Stored items from a collection:
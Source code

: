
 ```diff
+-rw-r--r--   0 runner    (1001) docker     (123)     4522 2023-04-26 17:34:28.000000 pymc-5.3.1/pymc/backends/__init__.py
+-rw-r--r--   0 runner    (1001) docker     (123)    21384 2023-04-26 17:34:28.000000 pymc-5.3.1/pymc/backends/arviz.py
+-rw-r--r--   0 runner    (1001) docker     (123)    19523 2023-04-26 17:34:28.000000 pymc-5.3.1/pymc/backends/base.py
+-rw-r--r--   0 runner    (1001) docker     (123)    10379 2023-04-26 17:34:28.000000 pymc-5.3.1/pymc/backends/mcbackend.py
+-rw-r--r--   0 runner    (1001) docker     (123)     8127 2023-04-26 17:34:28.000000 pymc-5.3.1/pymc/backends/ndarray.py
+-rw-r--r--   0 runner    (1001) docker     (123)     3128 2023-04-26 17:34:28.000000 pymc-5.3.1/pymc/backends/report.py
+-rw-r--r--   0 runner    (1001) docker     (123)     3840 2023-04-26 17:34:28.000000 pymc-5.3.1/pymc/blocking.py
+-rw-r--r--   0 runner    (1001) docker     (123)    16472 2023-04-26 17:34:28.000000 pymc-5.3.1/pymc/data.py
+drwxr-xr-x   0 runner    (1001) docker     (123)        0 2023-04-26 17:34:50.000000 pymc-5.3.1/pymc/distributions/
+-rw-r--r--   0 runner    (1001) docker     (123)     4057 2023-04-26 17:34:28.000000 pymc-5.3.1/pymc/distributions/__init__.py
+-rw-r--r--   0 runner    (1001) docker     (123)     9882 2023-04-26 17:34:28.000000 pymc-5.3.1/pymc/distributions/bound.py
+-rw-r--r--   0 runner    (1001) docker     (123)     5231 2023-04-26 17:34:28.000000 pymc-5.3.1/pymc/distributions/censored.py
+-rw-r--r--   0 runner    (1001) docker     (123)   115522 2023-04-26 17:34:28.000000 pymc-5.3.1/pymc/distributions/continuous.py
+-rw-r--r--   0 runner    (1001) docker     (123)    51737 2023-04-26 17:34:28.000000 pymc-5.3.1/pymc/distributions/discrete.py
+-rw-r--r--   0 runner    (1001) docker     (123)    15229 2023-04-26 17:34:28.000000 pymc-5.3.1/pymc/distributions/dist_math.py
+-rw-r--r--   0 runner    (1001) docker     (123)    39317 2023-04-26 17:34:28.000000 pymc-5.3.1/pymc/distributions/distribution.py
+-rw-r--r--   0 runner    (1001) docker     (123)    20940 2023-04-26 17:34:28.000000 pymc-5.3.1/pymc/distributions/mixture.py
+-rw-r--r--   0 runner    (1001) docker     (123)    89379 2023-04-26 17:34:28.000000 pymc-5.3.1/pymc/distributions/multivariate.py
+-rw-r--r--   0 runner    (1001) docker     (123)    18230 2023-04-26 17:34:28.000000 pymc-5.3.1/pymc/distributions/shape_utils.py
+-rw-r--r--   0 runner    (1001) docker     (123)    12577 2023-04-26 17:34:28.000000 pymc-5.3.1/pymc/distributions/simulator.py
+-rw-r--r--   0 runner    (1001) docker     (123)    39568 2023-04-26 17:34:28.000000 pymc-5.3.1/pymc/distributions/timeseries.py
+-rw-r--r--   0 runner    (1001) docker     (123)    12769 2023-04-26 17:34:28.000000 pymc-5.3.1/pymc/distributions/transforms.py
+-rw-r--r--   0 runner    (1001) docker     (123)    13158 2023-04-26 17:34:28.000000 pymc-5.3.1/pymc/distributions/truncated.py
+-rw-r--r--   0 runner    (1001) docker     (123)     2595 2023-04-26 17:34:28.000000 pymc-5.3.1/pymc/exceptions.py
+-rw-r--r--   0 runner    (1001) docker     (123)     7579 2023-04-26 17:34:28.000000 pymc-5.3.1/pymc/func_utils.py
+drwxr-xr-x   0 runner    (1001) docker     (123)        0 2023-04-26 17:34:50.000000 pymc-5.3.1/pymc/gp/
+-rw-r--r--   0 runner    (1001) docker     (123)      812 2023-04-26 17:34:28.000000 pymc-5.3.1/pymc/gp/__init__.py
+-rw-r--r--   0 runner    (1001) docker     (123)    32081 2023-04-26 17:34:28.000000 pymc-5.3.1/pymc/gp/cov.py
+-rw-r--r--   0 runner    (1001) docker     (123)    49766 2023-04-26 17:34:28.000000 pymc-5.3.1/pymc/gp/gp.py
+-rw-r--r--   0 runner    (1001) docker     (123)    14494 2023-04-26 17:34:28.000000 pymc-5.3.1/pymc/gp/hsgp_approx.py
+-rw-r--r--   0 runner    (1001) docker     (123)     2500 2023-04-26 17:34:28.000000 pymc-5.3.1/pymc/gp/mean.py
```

= Work request =
Write out the data above once more, exactly as it reads.

= Output for this task =
Source code

:
 ```diff
+-rw-r--r--   0 runner    (1001) docker     (123)     4522 2023-04-26 17:34:28.000000 pymc-5.3.1/pymc/backends/__init__.py
+-rw-r--r--   0 runner    (1001) docker     (123)    21384 2023-04-26 17:34:28.000000 pymc-5.3.1/pymc/backends/arviz.py
+-rw-r--r--   0 runner    (1001) docker     (123)    19523 2023-04-26 17:34:28.000000 pymc-5.3.1/pymc/backends/base.py
+-rw-r--r--   0 runner    (1001) docker     (123)    10379 2023-04-26 17:34:28.000000 pymc-5.3.1/pymc/backends/mcbackend.py
+-rw-r--r--   0 runner    (1001) docker     (123)     8127 2023-04-26 17:34:28.000000 pymc-5.3.1/pymc/backends/ndarray.py
+-rw-r--r--   0 runner    (1001) docker     (123)     3128 2023-04-26 17:34:28.000000 pymc-5.3.1/pymc/backends/report.py
+-rw-r--r--   0 runner    (1001) docker     (123)     3840 2023-04-26 17:34:28.000000 pymc-5.3.1/pymc/blocking.py
+-rw-r--r--   0 runner    (1001) docker     (123)    16472 2023-04-26 17:34:28.000000 pymc-5.3.1/pymc/data.py
+drwxr-xr-x   0 runner    (1001) docker     (123)        0 2023-04-26 17:34:50.000000 pymc-5.3.1/pymc/distributions/
+-rw-r--r--   0 runner    (1001) docker     (123)     4057 2023-04-26 17:34:28.000000 pymc-5.3.1/pymc/distributions/__init__.py
+-rw-r--r--   0 runner    (1001) docker     (123)     9882 2023-04-26 17:34:28.000000 pymc-5.3.1/pymc/distributions/bound.py
+-rw-r--r--   0 runner    (1001) docker     (123)     5231 2023-04-26 17:34:28.000000 pymc-5.3.1/pymc/distributions/censored.py
+-rw-r--r--   0 runner    (1001) docker     (123)   115522 2023-04-26 17:34:28.000000 pymc-5.3.1/pymc/distributions/continuous.py
+-rw-r--r--   0 runner    (1001) docker     (123)    51737 2023-04-26 17:34:28.000000 pymc-5.3.1/pymc/distributions/discrete.py
+-rw-r--r--   0 runner    (1001) docker     (123)    15229 2023-04-26 17:34:28.000000 pymc-5.3.1/pymc/distributions/dist_math.py
+-rw-r--r--   0 runner    (1001) docker     (123)    39317 2023-04-26 17:34:28.000000 pymc-5.3.1/pymc/distributions/distribution.py
+-rw-r--r--   0 runner    (1001) docker     (123)    20940 2023-04-26 17:34:28.000000 pymc-5.3.1/pymc/distributions/mixture.py
+-rw-r--r--   0 runner    (1001) docker     (123)    89379 2023-04-26 17:34:28.000000 pymc-5.3.1/pymc/distributions/multivariate.py
+-rw-r--r--   0 runner    (1001) docker     (123)    18230 2023-04-26 17:34:28.000000 pymc-5.3.1/pymc/distributions/shape_utils.py
+-rw-r--r--   0 runner    (1001) docker     (123)    12577 2023-04-26 17:34:28.000000 pymc-5.3.1/pymc/distributions/simulator.py
+-rw-r--r--   0 runner    (1001) docker     (123)    39568 2023-04-26 17:34:28.000000 pymc-5.3.1/pymc/distributions/timeseries.py
+-rw-r--r--   0 runner    (1001) docker     (123)    12769 2023-04-26 17:34:28.000000 pymc-5.3.1/pymc/distributions/transforms.py
+-rw-r--r--   0 runner    (1001) docker     (123)    13158 2023-04-26 17:34:28.000000 pymc-5.3.1/pymc/distributions/truncated.py
+-rw-r--r--   0 runner    (1001) docker     (123)     2595 2023-04-26 17:34:28.000000 pymc-5.3.1/pymc/exceptions.py
+-rw-r--r--   0 runner    (1001) docker     (123)     7579 2023-04-26 17:34:28.000000 pymc-5.3.1/pymc/func_utils.py
+drwxr-xr-x   0 runner    (1001) docker     (123)        0 2023-04-26 17:34:50.000000 pymc-5.3.1/pymc/gp/
+-rw-r--r--   0 runner    (1001) docker     (123)      812 2023-04-26 17:34:28.000000 pymc-5.3.1/pymc/gp/__init__.py
+-rw-r--r--   0 runner    (1001) docker     (123)    32081 2023-04-26 17:34:28.000000 pymc-5.3.1/pymc/gp/cov.py
+-rw-r--r--   0 runner    (1001) docker     (123)    49766 2023-04-26 17:34:28.000000 pymc-5.3.1/pymc/gp/gp.py
+-rw-r--r--   0 runner    (1001) docker     (123)    14494 2023-04-26 17:34:28.000000 pymc-5.3.1/pymc/gp/hsgp_approx.py
+-rw-r--r--   0 runner    (1001) docker     (123)     2500 2023-04-26 17:34:28.000000 pymc-5.3.1/pymc/gp/mean.py
```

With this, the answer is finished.